Stored dataset items:
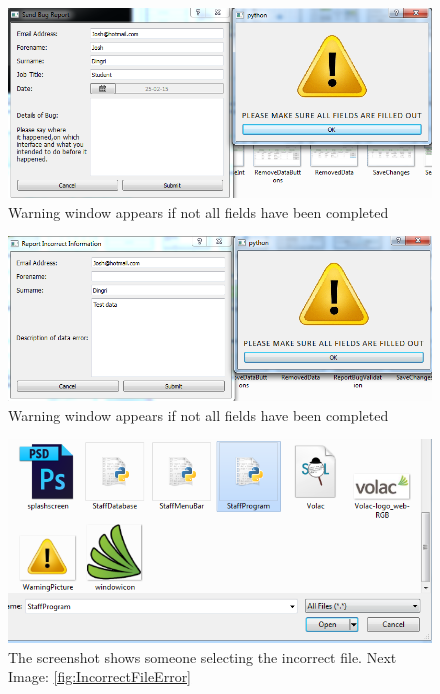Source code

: \begin{figure}[H]
    \includegraphics[width=\textwidth]{./Testing/Images/ReportBugValidation.png}
    \caption{Warning window appears if not all fields have been completed} \label{fig:ReportBugValidation}
\end{figure}

\begin{figure}[H]
    \includegraphics[width=\textwidth]{./Testing/Images/ReportErrorValidation.png}
    \caption{Warning window appears if not all fields have been completed} \label{fig:ReportErrorValidation}
\end{figure}

\begin{figure}[H]
    \includegraphics[width=\textwidth]{./Testing/Images/IncorrectFile.png}
    \caption{The screenshot shows someone selecting the incorrect file. Next Image: \ref{fig:IncorrectFileError}} \label{fig:IncorrectFile}
\end{figure}

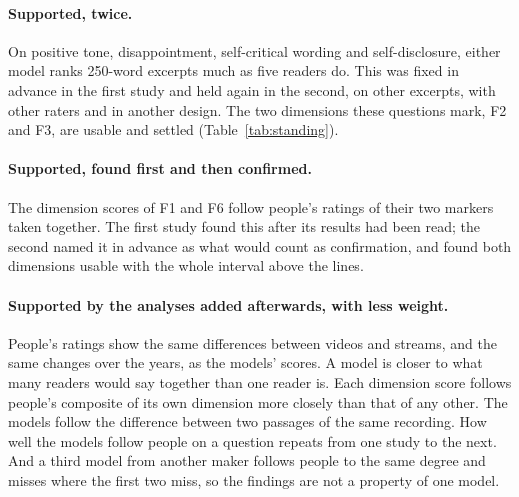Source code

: \paragraph{Supported, twice.} On positive tone, disappointment, self-critical wording and self-disclosure, either
model ranks 250-word excerpts much as five readers do. This was fixed in advance in the first study and held
again in the second, on other excerpts, with other raters and in another design. The two dimensions these
questions mark, F2 and F3, are usable and settled (Table~\ref{tab:standing}).

\paragraph{Supported, found first and then confirmed.} The dimension scores of F1 and F6 follow people's ratings
of their two markers taken together. The first study found this after its results had been read; the second
named it in advance as what would count as confirmation, and found both dimensions usable with the whole
interval above the lines.

\paragraph{Supported by the analyses added afterwards, with less weight.} People's ratings show the same
differences between videos and streams, and the same changes over the years, as the models' scores. A model is
closer to what many readers would say together than one reader is. Each dimension score follows people's
composite of its own dimension more closely than that of any other. The models follow the difference between
two passages of the same recording. How well the models follow people on a question repeats from one study
to the next. And a third model from another maker follows people to the same degree and misses where the first
two miss, so the findings are not a property of one model.

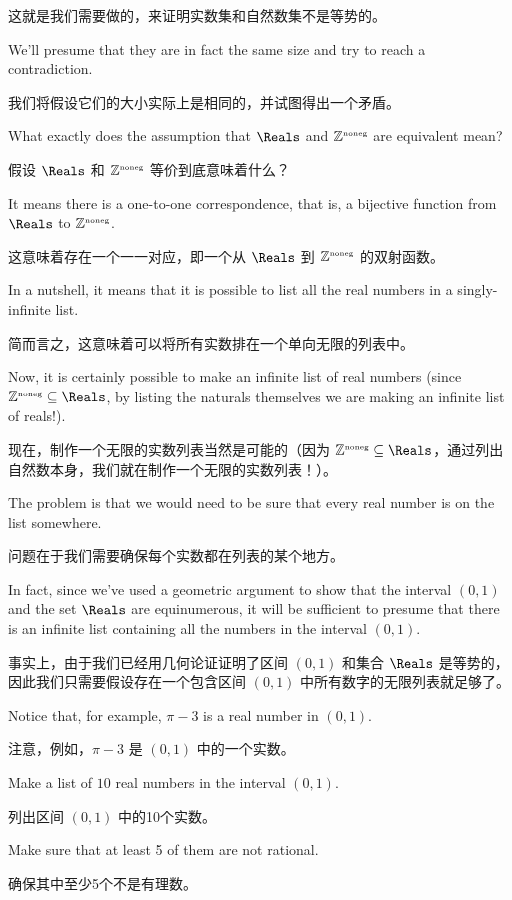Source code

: 这就是我们需要做的，来证明实数集和自然数集不是等势的。

We'll presume that they are in fact the same size and try to reach a
contradiction.

我们将假设它们的大小实际上是相同的，并试图得出一个矛盾。

What exactly does the assumption that $\Reals$ and ${\mathbb Z}^{\mbox{\tiny noneg}}$ are
equivalent mean?

假设 $\Reals$ 和 ${\mathbb Z}^{\mbox{\tiny noneg}}$ 等价到底意味着什么？

It means there is a one-to-one correspondence, that is, a bijective function
from $\Reals$ to ${\mathbb Z}^{\mbox{\tiny noneg}}$.

这意味着存在一个一一对应，即一个从 $\Reals$ 到 ${\mathbb Z}^{\mbox{\tiny noneg}}$ 的双射函数。

In a nutshell, it means that it is
possible to list all the real
numbers in a singly-infinite list.

简而言之，这意味着可以将所有实数排在一个单向无限的列表中。

Now, it is certainly possible to make an
infinite list of real numbers (since $\Naturals \subseteq \Reals$,
by listing the naturals themselves
we are making an infinite list of reals!).

现在，制作一个无限的实数列表当然是可能的（因为 $\Naturals \subseteq \Reals$，通过列出自然数本身，我们就在制作一个无限的实数列表！）。

The problem is that we would need
to be sure that every real number is on the list somewhere.

问题在于我们需要确保每个实数都在列表的某个地方。

In fact, since
we've used a geometric argument to show that the interval $(0, 1)$ and the
set $\Reals$ are equinumerous, it will be sufficient to presume that there
is an infinite list containing all the numbers in the interval $(0, 1)$.

事实上，由于我们已经用几何论证证明了区间 $(0, 1)$ 和集合 $\Reals$ 是等势的，因此我们只需要假设存在一个包含区间 $(0, 1)$ 中所有数字的无限列表就足够了。

\begin{exer}  Notice that, for example,  $\pi-3$ is a real number in
$(0, 1)$.

注意，例如，$\pi-3$ 是 $(0, 1)$ 中的一个实数。

    Make
    a list of $10$ real numbers in the interval $(0, 1)$.

    列出区间 $(0, 1)$ 中的10个实数。

    Make sure that
    at least 5 of them are not rational.

    确保其中至少5个不是有理数。

\end{exer}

### WHAT THIS TASK INVOLVES
An exact copy of each entry is required, minus the pictures.

### SOLVED PROBLEM
Source code

: \begin{figure}[H]
    \includegraphics[width=\textwidth]{./Testing/Images/ReportBugValidation.png}
    \caption{Warning window appears if not all fields have been completed} \label{fig:ReportBugValidation}
\end{figure}

\begin{figure}[H]
    \includegraphics[width=\textwidth]{./Testing/Images/ReportErrorValidation.png}
    \caption{Warning window appears if not all fields have been completed} \label{fig:ReportErrorValidation}
\end{figure}

\begin{figure}[H]
    \includegraphics[width=\textwidth]{./Testing/Images/IncorrectFile.png}
    \caption{The screenshot shows someone selecting the incorrect file. Next Image: \ref{fig:IncorrectFileError}} \label{fig:IncorrectFile}
\end{figure}

Source code

: \paragraph{Supported, twice.} On positive tone, disappointment, self-critical wording and self-disclosure, either
model ranks 250-word excerpts much as five readers do. This was fixed in advance in the first study and held
again in the second, on other excerpts, with other raters and in another design. The two dimensions these
questions mark, F2 and F3, are usable and settled (Table~\ref{tab:standing}).

\paragraph{Supported, found first and then confirmed.} The dimension scores of F1 and F6 follow people's ratings
of their two markers taken together. The first study found this after its results had been read; the second
named it in advance as what would count as confirmation, and found both dimensions usable with the whole
interval above the lines.

\paragraph{Supported by the analyses added afterwards, with less weight.} People's ratings show the same
differences between videos and streams, and the same changes over the years, as the models' scores. A model is
closer to what many readers would say together than one reader is. Each dimension score follows people's
composite of its own dimension more closely than that of any other. The models follow the difference between
two passages of the same recording. How well the models follow people on a question repeats from one study
to the next. And a third model from another maker follows people to the same degree and misses where the first
two miss, so the findings are not a property of one model.

Source code

: 这就是我们需要做的，来证明实数集和自然数集不是等势的。

We'll presume that they are in fact the same size and try to reach a
contradiction.

我们将假设它们的大小实际上是相同的，并试图得出一个矛盾。

What exactly does the assumption that $\Reals$ and ${\mathbb Z}^{\mbox{\tiny noneg}}$ are
equivalent mean?

假设 $\Reals$ 和 ${\mathbb Z}^{\mbox{\tiny noneg}}$ 等价到底意味着什么？

It means there is a one-to-one correspondence, that is, a bijective function
from $\Reals$ to ${\mathbb Z}^{\mbox{\tiny noneg}}$.

这意味着存在一个一一对应，即一个从 $\Reals$ 到 ${\mathbb Z}^{\mbox{\tiny noneg}}$ 的双射函数。

In a nutshell, it means that it is
possible to list all the real
numbers in a singly-infinite list.

简而言之，这意味着可以将所有实数排在一个单向无限的列表中。

Now, it is certainly possible to make an
infinite list of real numbers (since $\Naturals \subseteq \Reals$,
by listing the naturals themselves
we are making an infinite list of reals!).

现在，制作一个无限的实数列表当然是可能的（因为 $\Naturals \subseteq \Reals$，通过列出自然数本身，我们就在制作一个无限的实数列表！）。

The problem is that we would need
to be sure that every real number is on the list somewhere.

问题在于我们需要确保每个实数都在列表的某个地方。

In fact, since
we've used a geometric argument to show that the interval $(0, 1)$ and the
set $\Reals$ are equinumerous, it will be sufficient to presume that there
is an infinite list containing all the numbers in the interval $(0, 1)$.

事实上，由于我们已经用几何论证证明了区间 $(0, 1)$ 和集合 $\Reals$ 是等势的，因此我们只需要假设存在一个包含区间 $(0, 1)$ 中所有数字的无限列表就足够了。

\begin{exer}  Notice that, for example,  $\pi-3$ is a real number in
$(0, 1)$.

注意，例如，$\pi-3$ 是 $(0, 1)$ 中的一个实数。

    Make
    a list of $10$ real numbers in the interval $(0, 1)$.

    列出区间 $(0, 1)$ 中的10个实数。

    Make sure that
    at least 5 of them are not rational.

    确保其中至少5个不是有理数。

\end{exer}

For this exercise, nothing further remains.